━━━ The records

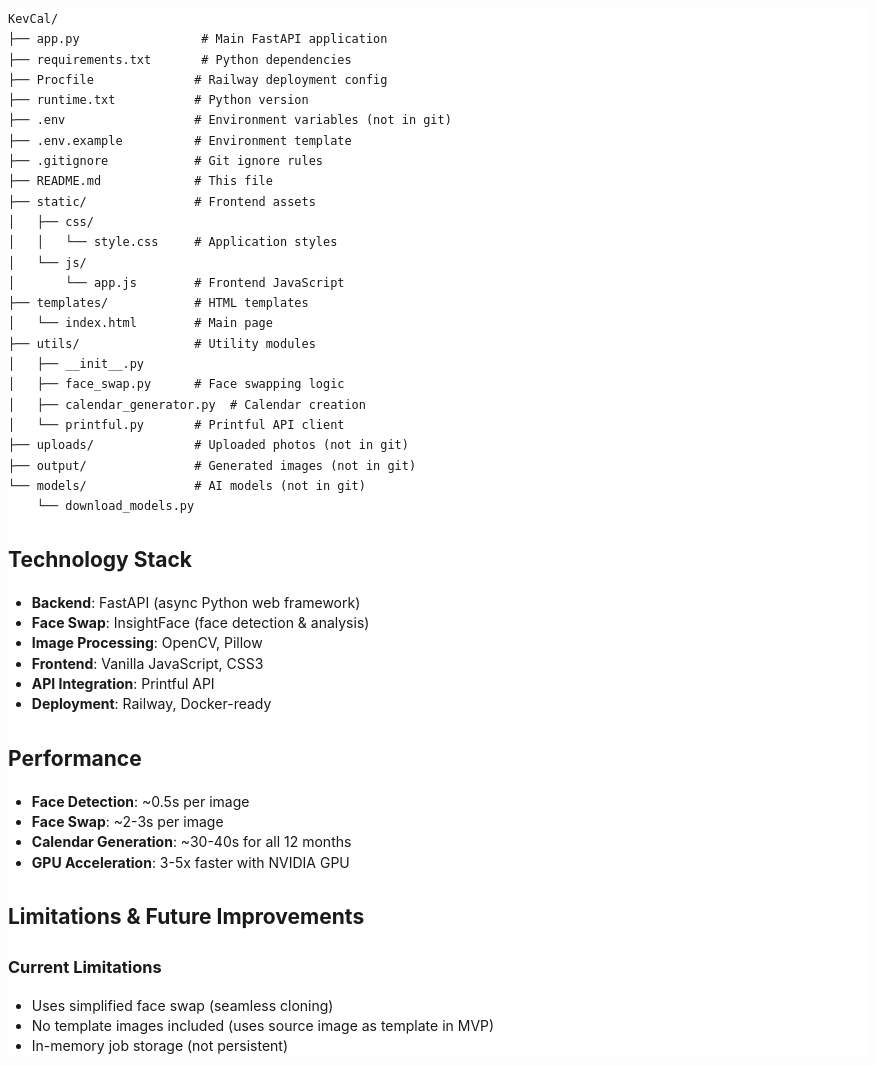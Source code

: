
 ```
KevCal/
├── app.py                 # Main FastAPI application
├── requirements.txt       # Python dependencies
├── Procfile              # Railway deployment config
├── runtime.txt           # Python version
├── .env                  # Environment variables (not in git)
├── .env.example          # Environment template
├── .gitignore            # Git ignore rules
├── README.md             # This file
├── static/               # Frontend assets
│   ├── css/
│   │   └── style.css     # Application styles
│   └── js/
│       └── app.js        # Frontend JavaScript
├── templates/            # HTML templates
│   └── index.html        # Main page
├── utils/                # Utility modules
│   ├── __init__.py
│   ├── face_swap.py      # Face swapping logic
│   ├── calendar_generator.py  # Calendar creation
│   └── printful.py       # Printful API client
├── uploads/              # Uploaded photos (not in git)
├── output/               # Generated images (not in git)
└── models/               # AI models (not in git)
    └── download_models.py
```

## Technology Stack

- **Backend**: FastAPI (async Python web framework)
- **Face Swap**: InsightFace (face detection & analysis)
- **Image Processing**: OpenCV, Pillow
- **Frontend**: Vanilla JavaScript, CSS3
- **API Integration**: Printful API
- **Deployment**: Railway, Docker-ready

## Performance

- **Face Detection**: ~0.5s per image
- **Face Swap**: ~2-3s per image
- **Calendar Generation**: ~30-40s for all 12 months
- **GPU Acceleration**: 3-5x faster with NVIDIA GPU

## Limitations & Future Improvements

### Current Limitations
- Uses simplified face swap (seamless cloning)
- No template images included (uses source image as template in MVP)
- In-memory job storage (not persistent)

━━━━━━

### Work instructions
Copy each of the entries above precisely, and drop whatever pictures they hold.

### Written solution
Source code

:
 ```
KevCal/
├── app.py                 # Main FastAPI application
├── requirements.txt       # Python dependencies
├── Procfile              # Railway deployment config
├── runtime.txt           # Python version
├── .env                  # Environment variables (not in git)
├── .env.example          # Environment template
├── .gitignore            # Git ignore rules
├── README.md             # This file
├── static/               # Frontend assets
│   ├── css/
│   │   └── style.css     # Application styles
│   └── js/
│       └── app.js        # Frontend JavaScript
├── templates/            # HTML templates
│   └── index.html        # Main page
├── utils/                # Utility modules
│   ├── __init__.py
│   ├── face_swap.py      # Face swapping logic
│   ├── calendar_generator.py  # Calendar creation
│   └── printful.py       # Printful API client
├── uploads/              # Uploaded photos (not in git)
├── output/               # Generated images (not in git)
└── models/               # AI models (not in git)
    └── download_models.py
```

## Technology Stack

- **Backend**: FastAPI (async Python web framework)
- **Face Swap**: InsightFace (face detection & analysis)
- **Image Processing**: OpenCV, Pillow
- **Frontend**: Vanilla JavaScript, CSS3
- **API Integration**: Printful API
- **Deployment**: Railway, Docker-ready

## Performance

- **Face Detection**: ~0.5s per image
- **Face Swap**: ~2-3s per image
- **Calendar Generation**: ~30-40s for all 12 months
- **GPU Acceleration**: 3-5x faster with NVIDIA GPU

## Limitations & Future Improvements

### Current Limitations
- Uses simplified face swap (seamless cloning)
- No template images included (uses source image as template in MVP)
- In-memory job storage (not persistent)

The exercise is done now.